物語の舞台は、軽犯罪の常習犯を収監しているある刑務所。6人の囚人と2人の看守が、ある日お遊びで刑務所内に一本の線を引いて国境をつくったところ、それまで平和的に刑務所生活を送っていた彼らが、この線のために不自由を強いられ始めるというシニカルなブラック・コメディだ。「政治的、社会的システムについて語るまえに、人間自体に興味を持ちたい」という土田の言葉どおり、たった一本の線により変わっていく人間関係をコミカルかつ辛辣に描いている作品だ。

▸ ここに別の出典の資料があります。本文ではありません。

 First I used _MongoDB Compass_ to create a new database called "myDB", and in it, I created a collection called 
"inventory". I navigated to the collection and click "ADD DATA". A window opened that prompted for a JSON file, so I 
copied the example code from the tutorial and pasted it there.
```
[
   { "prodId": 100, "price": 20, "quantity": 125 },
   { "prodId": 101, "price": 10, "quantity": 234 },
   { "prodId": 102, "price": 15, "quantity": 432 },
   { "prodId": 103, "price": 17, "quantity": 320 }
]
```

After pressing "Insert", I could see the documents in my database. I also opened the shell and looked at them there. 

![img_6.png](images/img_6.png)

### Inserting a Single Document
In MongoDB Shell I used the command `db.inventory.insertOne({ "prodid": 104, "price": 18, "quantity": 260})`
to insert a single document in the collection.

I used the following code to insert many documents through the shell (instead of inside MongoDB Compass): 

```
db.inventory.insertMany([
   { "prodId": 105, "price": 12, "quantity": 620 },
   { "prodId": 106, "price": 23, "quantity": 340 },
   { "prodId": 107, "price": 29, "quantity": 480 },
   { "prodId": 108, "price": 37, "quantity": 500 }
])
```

このシュールな作品を韓国で舞台化するにあたり、キム・グァンポ作品ではおなじみの男優を中心に、8人が集結した。
ユ・ヨンス、ユ・ソンジュ、ハン・ドンギュ、イ・ソクジュン、キム・ヨンミン、イ・スンジュは昨年、LGアートセンターが制作・上演した『社会の柱』や、ドゥサンアートセンターで上演していた演劇列伝作品『M.Butterfly』にも出演していた、“キム・グァンポ組”とも呼べる常連俳優たちだ。加えて、今回キム・グァンポ作品に初参加するユ・ビョンフンは、『青い日に』『ホンド』や、ミュージカル『アリラン』など話題作を次々と世に送り出している劇作家・演出家のコ・ソンウンが代表を務める劇工作所「魔方陣(マバンジン)」の作品や、劇団ドリームプレイを率いるキム・ジェヨプが東亜演劇賞を受賞した『アリバイ年代記』など、近年の話題作に出演してきた俳優だ。そして、イム・チョルスはミュージカル『女神さまが見ている』『共同警備区域JSA』と、北朝鮮兵役を好演して一躍人気を集めた、いま注目の若手俳優だ。
国やジャンルを問わず、バラエティに富んだ戯曲を観客に分かりやすく分析、演出し、手掛けた作品は軒並みヒットさせているキム・グァンポ。勝手知ったる実力派俳優たちとともに、土田作品の世界を韓国の観客にどう見せていくのか、その手腕が期待される。
韓国版『少しはみ出て怒られた』は、11月5日~18日にLGアートセンターで上演される。
【公演情報】
演劇『少しはみ出て怒られた』(살짝 넘어갔다가 얻어맞았다)
2015年 11月5日~18日 LGアートセンター
出演:ユ・ヨンス、キム・ヨンミン、ユ・ビョンフン、イ・ソクジュン、ユ・ソンジュ、ハン・ドンギュ、イ・スンジュ、イム・チョルス
原作:土田英生/演出:キム・グァンポ/翻訳:イ・ホンイ/脚色:キム・ウンソン
チケットは、インターパーク、YES24、LGアートセンターホームページなどで発売中。